RNg Ronggowarsito, dalam Wirid Hidayat Jati di awal pembukaan “Serat Wirid” menyebutkan bahwa ilmu kasampurnane Wong Jawa itu disebut “Ilmu Ma’ripat”. Sumbernya disebut begini: ”Bersumber dari riwayatnya wiradat, ajaran para wali pulau Jawa. Sesudah Sunan Ampel wafat, mereka mengajarkan segala jenis wirid, yang menjadi benih pelajaran ilmu kasampurnan bagi diri pribadi.
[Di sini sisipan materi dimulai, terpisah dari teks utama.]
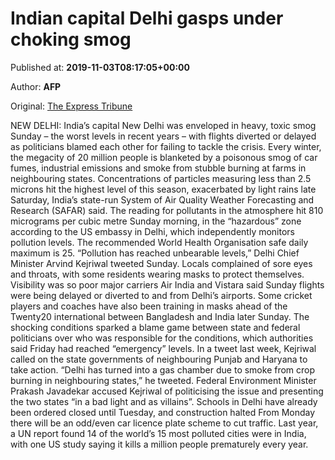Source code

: 
# Indian capital Delhi gasps under choking smog

Published at: **2019-11-03T08:17:05+00:00**

Author: **AFP**

Original: [The Express Tribune](https://tribune.com.pk/story/2092690/3-indian-capital-delhi-gasps-choking-smog/)

NEW DELHI: India’s capital New Delhi was enveloped in heavy, toxic smog Sunday – the worst levels in recent years – with flights diverted or delayed as politicians blamed each other for failing to tackle the crisis.
Every winter, the megacity of 20 million people is blanketed by a poisonous smog of car fumes, industrial emissions and smoke from stubble burning at farms in neighbouring states.
Concentrations of particles measuring less than 2.5 microns hit the highest level of this season, exacerbated by light rains late Saturday, India’s state-run System of Air Quality Weather Forecasting and Research (SAFAR) said.
The reading for pollutants in the atmosphere hit 810 micrograms per cubic metre Sunday morning, in the “hazardous” zone according to the US embassy in Delhi, which independently monitors pollution levels.
The recommended World Health Organisation safe daily maximum is 25.
“Pollution has reached unbearable levels,” Delhi Chief Minister Arvind Kejriwal tweeted Sunday.
Locals complained of sore eyes and throats, with some residents wearing masks to protect themselves.
Visibility was so poor major carriers Air India and Vistara said Sunday flights were being delayed or diverted to and from Delhi’s airports.
Some cricket players and coaches have also been training in masks ahead of the Twenty20 international between Bangladesh and India later Sunday.
The shocking conditions sparked a blame game between state and federal politicians over who was responsible for the conditions, which authorities said Friday had reached “emergency” levels.
In a tweet last week, Kejriwal called on the state governments of neighbouring Punjab and Haryana to take action.
“Delhi has turned into a gas chamber due to smoke from crop burning in neighbouring states,” he tweeted.
Federal Environment Minister Prakash Javadekar accused Kejriwal of politicising the issue and presenting the two states “in a bad light and as villains”.
Schools in Delhi have already been ordered closed until Tuesday, and construction halted From Monday there will be an odd/even car licence plate scheme to cut traffic.
Last year, a UN report found 14 of the world’s 15 most polluted cities were in India, with one US study saying it kills a million people prematurely every year.
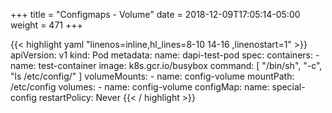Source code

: +++
title = "Configmaps - Volume"
date = 2018-12-09T17:05:14-05:00
weight = 471
+++


{{< highlight yaml "linenos=inline,hl_lines=8-10 14-16 ,linenostart=1" >}}
apiVersion: v1
kind: Pod
metadata:
  name: dapi-test-pod
spec:
  containers:
    - name: test-container
      image: k8s.gcr.io/busybox
      command: [ "/bin/sh", "-c", "ls /etc/config/" ]
      volumeMounts:
      - name: config-volume
        mountPath: /etc/config
  volumes:
    - name: config-volume
      configMap:
        name: special-config
  restartPolicy: Never
{{< / highlight >}}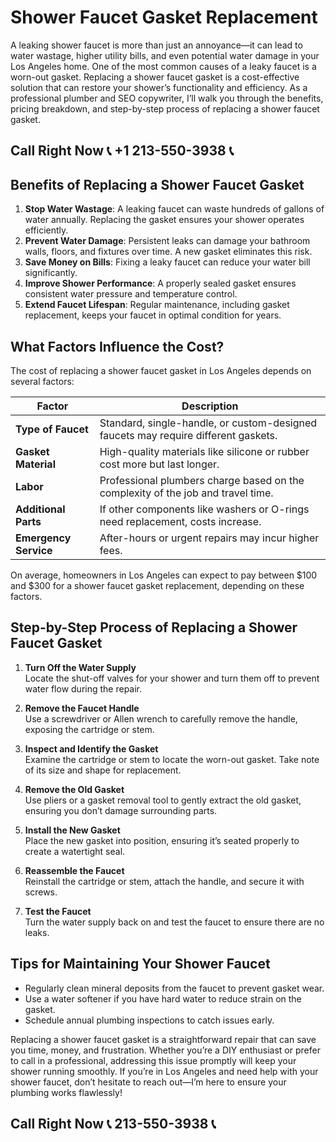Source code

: # Shower Faucet Gasket Replacement  

A leaking shower faucet is more than just an annoyance—it can lead to water wastage, higher utility bills, and even potential water damage in your Los Angeles home. One of the most common causes of a leaky faucet is a worn-out gasket. Replacing a shower faucet gasket is a cost-effective solution that can restore your shower’s functionality and efficiency. As a professional plumber and SEO copywriter, I’ll walk you through the benefits, pricing breakdown, and step-by-step process of replacing a shower faucet gasket.  

## Call Right Now 📞 +1 213-550-3938 📞

## Benefits of Replacing a Shower Faucet Gasket  

1. **Stop Water Wastage**: A leaking faucet can waste hundreds of gallons of water annually. Replacing the gasket ensures your shower operates efficiently.  
2. **Prevent Water Damage**: Persistent leaks can damage your bathroom walls, floors, and fixtures over time. A new gasket eliminates this risk.  
3. **Save Money on Bills**: Fixing a leaky faucet can reduce your water bill significantly.  
4. **Improve Shower Performance**: A properly sealed gasket ensures consistent water pressure and temperature control.  
5. **Extend Faucet Lifespan**: Regular maintenance, including gasket replacement, keeps your faucet in optimal condition for years.  

## What Factors Influence the Cost?  

The cost of replacing a shower faucet gasket in Los Angeles depends on several factors:  

| **Factor**                | **Description**                                                                 |  
|---------------------------|---------------------------------------------------------------------------------|  
| **Type of Faucet**         | Standard, single-handle, or custom-designed faucets may require different gaskets. |  
| **Gasket Material**        | High-quality materials like silicone or rubber cost more but last longer.     |  
| **Labor**                 | Professional plumbers charge based on the complexity of the job and travel time. |  
| **Additional Parts**      | If other components like washers or O-rings need replacement, costs increase.   |  
| **Emergency Service**     | After-hours or urgent repairs may incur higher fees.                           |  

On average, homeowners in Los Angeles can expect to pay between $100 and $300 for a shower faucet gasket replacement, depending on these factors.  

## Step-by-Step Process of Replacing a Shower Faucet Gasket  

1. **Turn Off the Water Supply**  
   Locate the shut-off valves for your shower and turn them off to prevent water flow during the repair.  

2. **Remove the Faucet Handle**  
   Use a screwdriver or Allen wrench to carefully remove the handle, exposing the cartridge or stem.  

3. **Inspect and Identify the Gasket**  
   Examine the cartridge or stem to locate the worn-out gasket. Take note of its size and shape for replacement.  

4. **Remove the Old Gasket**  
   Use pliers or a gasket removal tool to gently extract the old gasket, ensuring you don’t damage surrounding parts.  

5. **Install the New Gasket**  
   Place the new gasket into position, ensuring it’s seated properly to create a watertight seal.  

6. **Reassemble the Faucet**  
   Reinstall the cartridge or stem, attach the handle, and secure it with screws.  

7. **Test the Faucet**  
   Turn the water supply back on and test the faucet to ensure there are no leaks.  

## Tips for Maintaining Your Shower Faucet  

- Regularly clean mineral deposits from the faucet to prevent gasket wear.  
- Use a water softener if you have hard water to reduce strain on the gasket.  
- Schedule annual plumbing inspections to catch issues early.  

Replacing a shower faucet gasket is a straightforward repair that can save you time, money, and frustration. Whether you’re a DIY enthusiast or prefer to call in a professional, addressing this issue promptly will keep your shower running smoothly. If you’re in Los Angeles and need help with your shower faucet, don’t hesitate to reach out—I’m here to ensure your plumbing works flawlessly!
## Call Right Now 📞 213-550-3938 📞
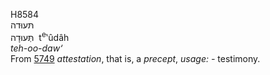 <body>
  <p>H8584<br>  תּעוּדה  <br> תְּּעוּדָה  ‎  t<sup>e</sup>‛ûdâh  <br><i>teh-oo-daw‘ </i><br>From <a href="h5749.htm">5749</a>  <i>attestation</i>, that is, a <i>precept</i>, <i>usage: - </i>testimony.<br></p>
 </body>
Kesemuanya berasal dari Dalil (Al-Qur’an), Hadits, Ijmak, Qiyas, sebagaimana disebutkan dalam semua wirid.” Lalu disebutkan beberapa kekhususan para wali dalam menyampaikan jenis ilmunya itu.

Dalam hal doa-doa dan mantra menggunakan bahasa Arab dan Jawa. Mantra di situ maksudnya sebagaimana disebut Bausastra Djawa adalah “donga, tetembungan dianggo japani”. Dalam Kitab Wedha Mantra yang berisi 221 Wejangan, yang disebut “Dening Sang Indrajati” (tanpa tahun) disebutkan di bagian awal menyebutkan bahwa doa-doa yang berasal dari bahasa Jawa, yang bisa disalin dalam bahasa Arab dan yang tidak memungkinkan disalin dibiarkan, begini:

“Sakèhing mantra kang asalé saka basa Jawa supaya disalini basa Arab kabeh, mangkono pamanggihing panjeriengané para Wali, nanging Kangjeng Sunan Kalijaga ora rujuk, jalaran ora sathithik cacahing kaprawiran kang mantrané saka sasmitaning gaib (dhawuhing Pangéran) malah ana uga mantra kang kaseselan nylenèh ora ngre èkaké, mula saupama disalini, dikuwatiraké yèn suda sawabé, luwih manèh yèn nanggori tembung kang nylenèh banjur kapriyé, putusané mung sabisa-bisa disalini basa Arab, nanging kang ora bisa aja dipeksa.”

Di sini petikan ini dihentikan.